◆ **Directions for this task**: The records that follow are to be reproduced verbatim.

Collected data entries:
☆ ☆ ☆ ☆ ☆ ☆ ☆
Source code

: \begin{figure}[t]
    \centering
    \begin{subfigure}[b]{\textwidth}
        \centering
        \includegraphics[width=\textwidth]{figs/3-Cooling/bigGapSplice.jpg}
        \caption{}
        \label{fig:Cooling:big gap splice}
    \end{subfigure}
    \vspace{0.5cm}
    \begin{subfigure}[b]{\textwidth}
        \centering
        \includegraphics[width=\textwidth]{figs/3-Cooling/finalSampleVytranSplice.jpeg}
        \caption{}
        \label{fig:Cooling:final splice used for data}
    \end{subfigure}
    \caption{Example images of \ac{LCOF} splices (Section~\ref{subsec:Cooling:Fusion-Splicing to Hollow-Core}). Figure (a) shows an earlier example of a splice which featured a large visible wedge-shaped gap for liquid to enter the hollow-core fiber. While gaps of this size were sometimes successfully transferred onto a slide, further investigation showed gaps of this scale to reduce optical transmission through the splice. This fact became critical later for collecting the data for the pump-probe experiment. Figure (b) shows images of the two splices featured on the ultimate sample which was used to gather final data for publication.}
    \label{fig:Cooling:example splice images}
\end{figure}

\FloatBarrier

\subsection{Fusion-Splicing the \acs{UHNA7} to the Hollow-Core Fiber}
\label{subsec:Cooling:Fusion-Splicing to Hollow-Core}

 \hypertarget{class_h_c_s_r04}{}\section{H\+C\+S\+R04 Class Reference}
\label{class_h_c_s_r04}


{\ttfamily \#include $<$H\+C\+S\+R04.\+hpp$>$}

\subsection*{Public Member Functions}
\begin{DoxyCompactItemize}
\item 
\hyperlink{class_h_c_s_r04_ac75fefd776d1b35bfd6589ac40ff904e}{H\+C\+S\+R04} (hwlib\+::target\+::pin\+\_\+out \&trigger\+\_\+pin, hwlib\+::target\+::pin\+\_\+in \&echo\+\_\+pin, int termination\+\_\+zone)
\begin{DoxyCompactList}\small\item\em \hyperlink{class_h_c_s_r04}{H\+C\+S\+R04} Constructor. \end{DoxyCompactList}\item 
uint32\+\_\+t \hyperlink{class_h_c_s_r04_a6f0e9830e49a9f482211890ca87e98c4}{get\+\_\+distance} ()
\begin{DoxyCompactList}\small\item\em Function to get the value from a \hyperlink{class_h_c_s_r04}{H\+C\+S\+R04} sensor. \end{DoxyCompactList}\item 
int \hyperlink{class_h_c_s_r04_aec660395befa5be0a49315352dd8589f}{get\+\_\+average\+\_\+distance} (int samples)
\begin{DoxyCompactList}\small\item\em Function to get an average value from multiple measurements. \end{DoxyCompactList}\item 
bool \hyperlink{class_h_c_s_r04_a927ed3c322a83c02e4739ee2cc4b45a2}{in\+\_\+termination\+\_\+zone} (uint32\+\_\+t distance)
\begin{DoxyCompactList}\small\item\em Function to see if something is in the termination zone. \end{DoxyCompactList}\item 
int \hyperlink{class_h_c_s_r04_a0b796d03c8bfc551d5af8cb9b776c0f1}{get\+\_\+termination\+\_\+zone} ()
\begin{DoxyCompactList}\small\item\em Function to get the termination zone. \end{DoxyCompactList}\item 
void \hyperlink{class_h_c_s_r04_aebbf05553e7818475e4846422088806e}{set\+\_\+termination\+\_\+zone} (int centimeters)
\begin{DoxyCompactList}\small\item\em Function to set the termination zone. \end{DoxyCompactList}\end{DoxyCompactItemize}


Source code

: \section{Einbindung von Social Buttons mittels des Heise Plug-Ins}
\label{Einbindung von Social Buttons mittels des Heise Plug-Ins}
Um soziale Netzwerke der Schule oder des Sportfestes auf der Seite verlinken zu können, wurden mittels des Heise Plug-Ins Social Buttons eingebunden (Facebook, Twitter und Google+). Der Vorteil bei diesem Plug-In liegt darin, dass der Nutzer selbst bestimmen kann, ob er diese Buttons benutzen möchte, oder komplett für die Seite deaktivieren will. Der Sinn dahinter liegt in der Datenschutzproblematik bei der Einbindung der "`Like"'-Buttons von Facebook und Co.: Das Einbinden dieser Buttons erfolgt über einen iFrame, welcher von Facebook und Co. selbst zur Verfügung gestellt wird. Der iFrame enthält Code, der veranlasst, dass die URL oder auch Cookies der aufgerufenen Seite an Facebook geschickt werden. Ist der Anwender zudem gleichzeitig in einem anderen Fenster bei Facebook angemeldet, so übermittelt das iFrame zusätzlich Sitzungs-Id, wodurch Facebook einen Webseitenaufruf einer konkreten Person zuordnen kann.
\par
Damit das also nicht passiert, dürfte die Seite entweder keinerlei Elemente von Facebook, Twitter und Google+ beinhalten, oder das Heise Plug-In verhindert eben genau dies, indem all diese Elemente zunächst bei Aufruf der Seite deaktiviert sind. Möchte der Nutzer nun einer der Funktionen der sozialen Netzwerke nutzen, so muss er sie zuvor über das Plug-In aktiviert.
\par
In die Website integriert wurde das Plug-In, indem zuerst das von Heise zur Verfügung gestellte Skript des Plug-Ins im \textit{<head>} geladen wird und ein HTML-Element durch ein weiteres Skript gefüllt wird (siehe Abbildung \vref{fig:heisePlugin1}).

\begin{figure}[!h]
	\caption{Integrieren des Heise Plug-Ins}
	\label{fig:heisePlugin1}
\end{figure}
☆ ☆ ☆ ☆ ☆ ☆ ☆
◆ **Exercise answer**:
Source code

: \begin{figure}[t]
    \centering
    \begin{subfigure}[b]{\textwidth}
        \centering
        \includegraphics[width=\textwidth]{figs/3-Cooling/bigGapSplice.jpg}
        \caption{}
        \label{fig:Cooling:big gap splice}
    \end{subfigure}
    \vspace{0.5cm}
    \begin{subfigure}[b]{\textwidth}
        \centering
        \includegraphics[width=\textwidth]{figs/3-Cooling/finalSampleVytranSplice.jpeg}
        \caption{}
        \label{fig:Cooling:final splice used for data}
    \end{subfigure}
    \caption{Example images of \ac{LCOF} splices (Section~\ref{subsec:Cooling:Fusion-Splicing to Hollow-Core}). Figure (a) shows an earlier example of a splice which featured a large visible wedge-shaped gap for liquid to enter the hollow-core fiber. While gaps of this size were sometimes successfully transferred onto a slide, further investigation showed gaps of this scale to reduce optical transmission through the splice. This fact became critical later for collecting the data for the pump-probe experiment. Figure (b) shows images of the two splices featured on the ultimate sample which was used to gather final data for publication.}
    \label{fig:Cooling:example splice images}
\end{figure}

\FloatBarrier

\subsection{Fusion-Splicing the \acs{UHNA7} to the Hollow-Core Fiber}
\label{subsec:Cooling:Fusion-Splicing to Hollow-Core}

 \hypertarget{class_h_c_s_r04}{}\section{H\+C\+S\+R04 Class Reference}
\label{class_h_c_s_r04}


{\ttfamily \#include $<$H\+C\+S\+R04.\+hpp$>$}

\subsection*{Public Member Functions}
\begin{DoxyCompactItemize}
\item 
\hyperlink{class_h_c_s_r04_ac75fefd776d1b35bfd6589ac40ff904e}{H\+C\+S\+R04} (hwlib\+::target\+::pin\+\_\+out \&trigger\+\_\+pin, hwlib\+::target\+::pin\+\_\+in \&echo\+\_\+pin, int termination\+\_\+zone)
\begin{DoxyCompactList}\small\item\em \hyperlink{class_h_c_s_r04}{H\+C\+S\+R04} Constructor. \end{DoxyCompactList}\item 
uint32\+\_\+t \hyperlink{class_h_c_s_r04_a6f0e9830e49a9f482211890ca87e98c4}{get\+\_\+distance} ()
\begin{DoxyCompactList}\small\item\em Function to get the value from a \hyperlink{class_h_c_s_r04}{H\+C\+S\+R04} sensor. \end{DoxyCompactList}\item 
int \hyperlink{class_h_c_s_r04_aec660395befa5be0a49315352dd8589f}{get\+\_\+average\+\_\+distance} (int samples)
\begin{DoxyCompactList}\small\item\em Function to get an average value from multiple measurements. \end{DoxyCompactList}\item 
bool \hyperlink{class_h_c_s_r04_a927ed3c322a83c02e4739ee2cc4b45a2}{in\+\_\+termination\+\_\+zone} (uint32\+\_\+t distance)
\begin{DoxyCompactList}\small\item\em Function to see if something is in the termination zone. \end{DoxyCompactList}\item 
int \hyperlink{class_h_c_s_r04_a0b796d03c8bfc551d5af8cb9b776c0f1}{get\+\_\+termination\+\_\+zone} ()
\begin{DoxyCompactList}\small\item\em Function to get the termination zone. \end{DoxyCompactList}\item 
void \hyperlink{class_h_c_s_r04_aebbf05553e7818475e4846422088806e}{set\+\_\+termination\+\_\+zone} (int centimeters)
\begin{DoxyCompactList}\small\item\em Function to set the termination zone. \end{DoxyCompactList}\end{DoxyCompactItemize}


Source code

: \section{Einbindung von Social Buttons mittels des Heise Plug-Ins}
\label{Einbindung von Social Buttons mittels des Heise Plug-Ins}
Um soziale Netzwerke der Schule oder des Sportfestes auf der Seite verlinken zu können, wurden mittels des Heise Plug-Ins Social Buttons eingebunden (Facebook, Twitter und Google+). Der Vorteil bei diesem Plug-In liegt darin, dass der Nutzer selbst bestimmen kann, ob er diese Buttons benutzen möchte, oder komplett für die Seite deaktivieren will. Der Sinn dahinter liegt in der Datenschutzproblematik bei der Einbindung der "`Like"'-Buttons von Facebook und Co.: Das Einbinden dieser Buttons erfolgt über einen iFrame, welcher von Facebook und Co. selbst zur Verfügung gestellt wird. Der iFrame enthält Code, der veranlasst, dass die URL oder auch Cookies der aufgerufenen Seite an Facebook geschickt werden. Ist der Anwender zudem gleichzeitig in einem anderen Fenster bei Facebook angemeldet, so übermittelt das iFrame zusätzlich Sitzungs-Id, wodurch Facebook einen Webseitenaufruf einer konkreten Person zuordnen kann.
\par
Damit das also nicht passiert, dürfte die Seite entweder keinerlei Elemente von Facebook, Twitter und Google+ beinhalten, oder das Heise Plug-In verhindert eben genau dies, indem all diese Elemente zunächst bei Aufruf der Seite deaktiviert sind. Möchte der Nutzer nun einer der Funktionen der sozialen Netzwerke nutzen, so muss er sie zuvor über das Plug-In aktiviert.
\par
In die Website integriert wurde das Plug-In, indem zuerst das von Heise zur Verfügung gestellte Skript des Plug-Ins im \textit{<head>} geladen wird und ein HTML-Element durch ein weiteres Skript gefüllt wird (siehe Abbildung \vref{fig:heisePlugin1}).

\begin{figure}[!h]
	\caption{Integrieren des Heise Plug-Ins}
	\label{fig:heisePlugin1}
\end{figure}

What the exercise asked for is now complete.